== Segment start ==

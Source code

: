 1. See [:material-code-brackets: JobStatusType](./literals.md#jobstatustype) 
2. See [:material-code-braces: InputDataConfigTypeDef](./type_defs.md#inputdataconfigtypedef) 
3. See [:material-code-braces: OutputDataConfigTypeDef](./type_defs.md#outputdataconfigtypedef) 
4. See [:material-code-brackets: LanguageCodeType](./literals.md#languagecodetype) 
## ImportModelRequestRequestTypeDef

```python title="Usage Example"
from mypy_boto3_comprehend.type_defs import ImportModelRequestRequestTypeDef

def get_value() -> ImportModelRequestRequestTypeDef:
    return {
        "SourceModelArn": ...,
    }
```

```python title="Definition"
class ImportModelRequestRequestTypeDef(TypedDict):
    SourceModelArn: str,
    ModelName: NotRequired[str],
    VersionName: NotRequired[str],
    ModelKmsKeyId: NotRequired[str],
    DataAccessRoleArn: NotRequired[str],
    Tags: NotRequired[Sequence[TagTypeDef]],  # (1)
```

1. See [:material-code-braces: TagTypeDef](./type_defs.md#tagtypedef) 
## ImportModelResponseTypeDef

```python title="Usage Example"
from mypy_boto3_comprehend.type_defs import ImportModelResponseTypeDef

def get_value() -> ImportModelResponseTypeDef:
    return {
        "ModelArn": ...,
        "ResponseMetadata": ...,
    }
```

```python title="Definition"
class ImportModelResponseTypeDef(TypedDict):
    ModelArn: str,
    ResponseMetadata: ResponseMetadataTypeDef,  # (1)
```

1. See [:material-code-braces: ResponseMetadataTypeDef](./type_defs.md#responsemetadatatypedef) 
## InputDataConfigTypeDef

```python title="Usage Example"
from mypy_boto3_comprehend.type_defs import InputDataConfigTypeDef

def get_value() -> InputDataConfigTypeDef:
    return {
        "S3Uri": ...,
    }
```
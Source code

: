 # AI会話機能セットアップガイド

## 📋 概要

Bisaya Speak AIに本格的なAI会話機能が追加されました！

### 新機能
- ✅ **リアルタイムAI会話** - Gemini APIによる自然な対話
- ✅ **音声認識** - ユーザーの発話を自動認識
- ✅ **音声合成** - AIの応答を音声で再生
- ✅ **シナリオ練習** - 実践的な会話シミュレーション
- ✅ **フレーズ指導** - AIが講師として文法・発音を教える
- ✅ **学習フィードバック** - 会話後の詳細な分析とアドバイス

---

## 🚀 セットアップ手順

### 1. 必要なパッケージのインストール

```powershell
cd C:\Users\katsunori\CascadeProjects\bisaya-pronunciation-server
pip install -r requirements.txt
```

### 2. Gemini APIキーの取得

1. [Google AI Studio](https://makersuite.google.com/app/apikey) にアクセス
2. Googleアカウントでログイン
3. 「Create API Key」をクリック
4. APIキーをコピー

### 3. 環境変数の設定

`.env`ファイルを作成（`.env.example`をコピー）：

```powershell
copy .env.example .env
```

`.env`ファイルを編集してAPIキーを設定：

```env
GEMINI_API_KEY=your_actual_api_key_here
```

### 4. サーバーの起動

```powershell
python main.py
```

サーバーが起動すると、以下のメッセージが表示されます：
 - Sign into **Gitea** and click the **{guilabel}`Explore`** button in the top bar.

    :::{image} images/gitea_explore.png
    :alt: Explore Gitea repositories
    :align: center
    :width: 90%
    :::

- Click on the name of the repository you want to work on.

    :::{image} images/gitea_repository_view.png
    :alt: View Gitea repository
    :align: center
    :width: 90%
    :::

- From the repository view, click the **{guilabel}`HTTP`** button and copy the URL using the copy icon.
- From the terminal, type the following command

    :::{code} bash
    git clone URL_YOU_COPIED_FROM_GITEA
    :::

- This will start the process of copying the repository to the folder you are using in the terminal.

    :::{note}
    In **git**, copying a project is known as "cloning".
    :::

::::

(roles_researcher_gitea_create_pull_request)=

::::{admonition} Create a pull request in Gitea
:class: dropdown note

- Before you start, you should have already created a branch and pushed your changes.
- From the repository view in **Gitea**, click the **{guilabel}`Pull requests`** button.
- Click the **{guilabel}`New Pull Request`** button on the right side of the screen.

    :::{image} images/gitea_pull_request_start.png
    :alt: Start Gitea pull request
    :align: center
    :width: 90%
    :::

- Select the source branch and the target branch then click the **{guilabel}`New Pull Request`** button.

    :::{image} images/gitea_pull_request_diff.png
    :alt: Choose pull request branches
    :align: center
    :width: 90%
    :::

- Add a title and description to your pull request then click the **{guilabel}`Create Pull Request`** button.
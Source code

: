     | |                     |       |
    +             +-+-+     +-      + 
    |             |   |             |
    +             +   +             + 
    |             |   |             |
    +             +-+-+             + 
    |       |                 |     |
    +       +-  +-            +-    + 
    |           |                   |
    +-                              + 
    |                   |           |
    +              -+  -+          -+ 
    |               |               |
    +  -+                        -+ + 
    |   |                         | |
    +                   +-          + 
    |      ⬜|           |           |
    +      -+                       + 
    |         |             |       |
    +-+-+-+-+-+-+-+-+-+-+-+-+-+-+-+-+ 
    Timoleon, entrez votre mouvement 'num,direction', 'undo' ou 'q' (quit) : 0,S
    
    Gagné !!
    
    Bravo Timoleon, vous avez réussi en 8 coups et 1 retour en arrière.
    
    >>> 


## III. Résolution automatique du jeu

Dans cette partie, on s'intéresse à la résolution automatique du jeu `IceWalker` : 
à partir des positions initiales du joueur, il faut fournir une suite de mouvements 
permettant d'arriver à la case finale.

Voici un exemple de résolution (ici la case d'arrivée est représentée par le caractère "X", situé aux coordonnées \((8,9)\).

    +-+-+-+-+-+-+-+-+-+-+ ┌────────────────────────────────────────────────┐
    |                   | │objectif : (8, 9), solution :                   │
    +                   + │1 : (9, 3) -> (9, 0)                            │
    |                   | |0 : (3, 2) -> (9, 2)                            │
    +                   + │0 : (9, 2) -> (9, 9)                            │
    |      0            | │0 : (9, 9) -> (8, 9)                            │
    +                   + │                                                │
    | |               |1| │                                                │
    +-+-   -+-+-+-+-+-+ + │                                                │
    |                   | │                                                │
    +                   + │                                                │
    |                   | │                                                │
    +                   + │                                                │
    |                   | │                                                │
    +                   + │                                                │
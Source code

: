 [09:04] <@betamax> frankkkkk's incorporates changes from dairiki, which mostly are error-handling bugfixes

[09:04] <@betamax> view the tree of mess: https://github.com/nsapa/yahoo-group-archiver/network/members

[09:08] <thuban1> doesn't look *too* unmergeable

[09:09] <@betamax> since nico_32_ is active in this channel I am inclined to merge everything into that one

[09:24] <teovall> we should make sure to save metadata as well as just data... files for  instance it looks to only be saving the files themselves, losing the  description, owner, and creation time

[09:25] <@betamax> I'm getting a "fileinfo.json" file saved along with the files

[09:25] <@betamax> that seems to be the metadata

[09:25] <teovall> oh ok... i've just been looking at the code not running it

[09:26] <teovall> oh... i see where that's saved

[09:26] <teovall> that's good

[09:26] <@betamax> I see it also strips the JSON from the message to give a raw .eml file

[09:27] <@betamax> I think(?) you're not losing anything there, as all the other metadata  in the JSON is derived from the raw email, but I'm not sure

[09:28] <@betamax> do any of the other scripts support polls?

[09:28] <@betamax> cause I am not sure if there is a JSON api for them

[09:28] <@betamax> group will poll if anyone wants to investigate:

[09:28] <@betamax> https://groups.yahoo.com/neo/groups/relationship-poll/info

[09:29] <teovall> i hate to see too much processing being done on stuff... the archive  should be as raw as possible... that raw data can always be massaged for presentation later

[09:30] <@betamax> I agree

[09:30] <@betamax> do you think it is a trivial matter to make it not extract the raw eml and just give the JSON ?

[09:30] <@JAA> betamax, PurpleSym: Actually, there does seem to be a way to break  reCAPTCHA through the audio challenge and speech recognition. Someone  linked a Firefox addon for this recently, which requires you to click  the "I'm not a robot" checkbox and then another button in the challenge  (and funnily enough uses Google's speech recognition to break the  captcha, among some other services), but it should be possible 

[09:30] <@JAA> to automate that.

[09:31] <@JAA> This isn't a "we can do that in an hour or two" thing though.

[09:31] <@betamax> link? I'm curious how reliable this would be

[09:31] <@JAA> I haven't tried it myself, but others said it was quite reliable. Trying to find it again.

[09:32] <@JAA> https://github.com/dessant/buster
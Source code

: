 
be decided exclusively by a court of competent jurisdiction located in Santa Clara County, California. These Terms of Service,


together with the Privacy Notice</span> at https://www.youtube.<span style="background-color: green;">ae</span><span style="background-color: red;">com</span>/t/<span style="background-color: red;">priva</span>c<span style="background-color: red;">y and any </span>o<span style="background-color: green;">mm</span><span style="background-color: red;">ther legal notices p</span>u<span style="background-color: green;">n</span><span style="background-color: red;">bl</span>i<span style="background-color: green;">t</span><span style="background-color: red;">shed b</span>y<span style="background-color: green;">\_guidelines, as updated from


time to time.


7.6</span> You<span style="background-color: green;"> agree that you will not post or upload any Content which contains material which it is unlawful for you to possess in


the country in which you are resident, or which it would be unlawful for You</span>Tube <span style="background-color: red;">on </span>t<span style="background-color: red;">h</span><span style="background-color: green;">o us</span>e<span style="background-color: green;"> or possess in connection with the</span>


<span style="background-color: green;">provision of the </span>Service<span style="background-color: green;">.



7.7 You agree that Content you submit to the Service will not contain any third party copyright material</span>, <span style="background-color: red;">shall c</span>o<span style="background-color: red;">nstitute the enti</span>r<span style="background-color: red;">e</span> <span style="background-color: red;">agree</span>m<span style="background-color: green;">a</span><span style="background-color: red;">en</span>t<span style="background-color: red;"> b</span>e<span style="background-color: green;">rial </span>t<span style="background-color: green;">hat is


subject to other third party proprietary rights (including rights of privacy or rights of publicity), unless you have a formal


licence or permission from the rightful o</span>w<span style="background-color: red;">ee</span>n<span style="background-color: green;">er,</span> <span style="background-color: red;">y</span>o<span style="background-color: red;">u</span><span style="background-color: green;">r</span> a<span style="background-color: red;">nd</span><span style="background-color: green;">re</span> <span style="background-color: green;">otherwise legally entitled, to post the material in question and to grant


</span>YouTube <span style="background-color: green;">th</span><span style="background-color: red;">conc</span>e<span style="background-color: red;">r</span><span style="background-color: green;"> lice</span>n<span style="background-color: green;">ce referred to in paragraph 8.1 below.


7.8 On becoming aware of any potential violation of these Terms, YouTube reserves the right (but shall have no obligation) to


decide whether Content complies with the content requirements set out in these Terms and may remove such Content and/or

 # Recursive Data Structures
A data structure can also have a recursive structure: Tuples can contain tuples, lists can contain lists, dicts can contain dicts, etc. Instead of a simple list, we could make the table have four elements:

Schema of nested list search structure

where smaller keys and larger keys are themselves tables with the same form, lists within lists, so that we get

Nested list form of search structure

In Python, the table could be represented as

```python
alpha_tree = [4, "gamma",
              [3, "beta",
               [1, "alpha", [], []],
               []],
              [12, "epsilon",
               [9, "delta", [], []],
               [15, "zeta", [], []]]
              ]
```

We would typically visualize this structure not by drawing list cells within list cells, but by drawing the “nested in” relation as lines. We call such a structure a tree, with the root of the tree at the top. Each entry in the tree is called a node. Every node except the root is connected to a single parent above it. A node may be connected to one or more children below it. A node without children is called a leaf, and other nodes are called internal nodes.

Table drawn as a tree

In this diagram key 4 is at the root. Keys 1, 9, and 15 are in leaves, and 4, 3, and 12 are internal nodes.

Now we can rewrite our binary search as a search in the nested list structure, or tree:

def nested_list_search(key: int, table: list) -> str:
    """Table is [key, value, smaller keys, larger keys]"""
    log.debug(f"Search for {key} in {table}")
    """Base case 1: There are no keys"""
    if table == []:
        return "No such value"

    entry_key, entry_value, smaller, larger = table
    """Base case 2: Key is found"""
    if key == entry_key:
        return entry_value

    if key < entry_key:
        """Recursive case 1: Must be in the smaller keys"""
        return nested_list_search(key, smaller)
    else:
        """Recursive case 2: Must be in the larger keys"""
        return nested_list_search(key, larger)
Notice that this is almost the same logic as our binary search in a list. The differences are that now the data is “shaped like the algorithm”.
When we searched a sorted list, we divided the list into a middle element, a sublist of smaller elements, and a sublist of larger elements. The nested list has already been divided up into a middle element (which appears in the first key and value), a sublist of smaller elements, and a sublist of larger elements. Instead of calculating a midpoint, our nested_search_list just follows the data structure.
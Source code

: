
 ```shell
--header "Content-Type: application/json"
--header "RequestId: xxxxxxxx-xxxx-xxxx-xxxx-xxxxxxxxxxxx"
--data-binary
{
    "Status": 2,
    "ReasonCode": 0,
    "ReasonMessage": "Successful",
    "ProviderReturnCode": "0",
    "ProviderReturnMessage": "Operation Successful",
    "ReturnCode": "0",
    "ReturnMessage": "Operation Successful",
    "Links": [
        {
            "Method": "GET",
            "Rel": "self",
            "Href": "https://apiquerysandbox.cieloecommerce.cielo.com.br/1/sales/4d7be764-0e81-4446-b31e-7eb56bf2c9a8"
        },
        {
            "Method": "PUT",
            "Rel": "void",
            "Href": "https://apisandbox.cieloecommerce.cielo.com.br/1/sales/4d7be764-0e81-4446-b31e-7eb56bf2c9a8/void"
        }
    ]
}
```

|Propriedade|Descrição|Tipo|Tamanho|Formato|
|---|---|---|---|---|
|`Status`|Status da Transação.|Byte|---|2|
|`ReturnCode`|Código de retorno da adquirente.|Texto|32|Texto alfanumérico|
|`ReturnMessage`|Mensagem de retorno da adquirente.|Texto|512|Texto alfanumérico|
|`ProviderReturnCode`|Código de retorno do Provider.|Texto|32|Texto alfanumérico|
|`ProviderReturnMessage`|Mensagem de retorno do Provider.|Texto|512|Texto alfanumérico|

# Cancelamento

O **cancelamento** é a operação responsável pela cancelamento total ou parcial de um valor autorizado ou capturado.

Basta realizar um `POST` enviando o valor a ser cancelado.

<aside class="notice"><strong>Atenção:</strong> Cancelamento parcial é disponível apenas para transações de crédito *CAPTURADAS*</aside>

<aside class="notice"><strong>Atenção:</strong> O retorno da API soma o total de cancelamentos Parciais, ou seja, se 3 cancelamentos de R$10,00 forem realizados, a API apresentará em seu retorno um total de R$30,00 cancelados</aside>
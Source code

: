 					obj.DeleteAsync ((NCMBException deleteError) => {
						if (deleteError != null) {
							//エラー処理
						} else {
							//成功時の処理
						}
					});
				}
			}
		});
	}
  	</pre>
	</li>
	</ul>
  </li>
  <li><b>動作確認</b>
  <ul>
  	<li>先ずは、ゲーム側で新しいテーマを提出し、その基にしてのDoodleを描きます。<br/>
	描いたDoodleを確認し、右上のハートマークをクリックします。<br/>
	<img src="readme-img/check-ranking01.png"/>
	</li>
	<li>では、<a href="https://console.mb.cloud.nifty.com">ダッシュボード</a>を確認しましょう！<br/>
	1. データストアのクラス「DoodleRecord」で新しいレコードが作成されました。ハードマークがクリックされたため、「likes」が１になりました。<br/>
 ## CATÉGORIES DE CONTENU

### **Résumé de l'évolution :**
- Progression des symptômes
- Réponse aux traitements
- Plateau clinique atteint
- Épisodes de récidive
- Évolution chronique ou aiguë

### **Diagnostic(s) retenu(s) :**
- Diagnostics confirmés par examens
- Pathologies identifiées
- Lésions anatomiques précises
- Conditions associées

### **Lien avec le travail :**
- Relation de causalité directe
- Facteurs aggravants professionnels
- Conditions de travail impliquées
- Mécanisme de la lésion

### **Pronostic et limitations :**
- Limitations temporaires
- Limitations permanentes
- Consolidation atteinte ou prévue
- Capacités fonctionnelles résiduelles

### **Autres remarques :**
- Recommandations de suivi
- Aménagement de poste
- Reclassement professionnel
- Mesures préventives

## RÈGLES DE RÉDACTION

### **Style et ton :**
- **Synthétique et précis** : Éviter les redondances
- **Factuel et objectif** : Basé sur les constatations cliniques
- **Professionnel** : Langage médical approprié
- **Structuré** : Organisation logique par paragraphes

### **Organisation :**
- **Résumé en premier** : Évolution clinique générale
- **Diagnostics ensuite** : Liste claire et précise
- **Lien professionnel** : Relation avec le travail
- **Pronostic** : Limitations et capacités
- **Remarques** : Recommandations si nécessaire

== Segment end ==

**Exercise requirements**
Check the data for the word "case" and pull out the lines that have it.

**Your solution**
permettant d'arriver à la case finale.
Voici un exemple de résolution (ici la case d'arrivée est représentée par le caractère "X", situé aux coordonnées \((8,9)\).
    """Base case 1: There are no keys"""
    """Base case 2: Key is found"""
        """Recursive case 1: Must be in the smaller keys"""
        """Recursive case 2: Must be in the larger keys"""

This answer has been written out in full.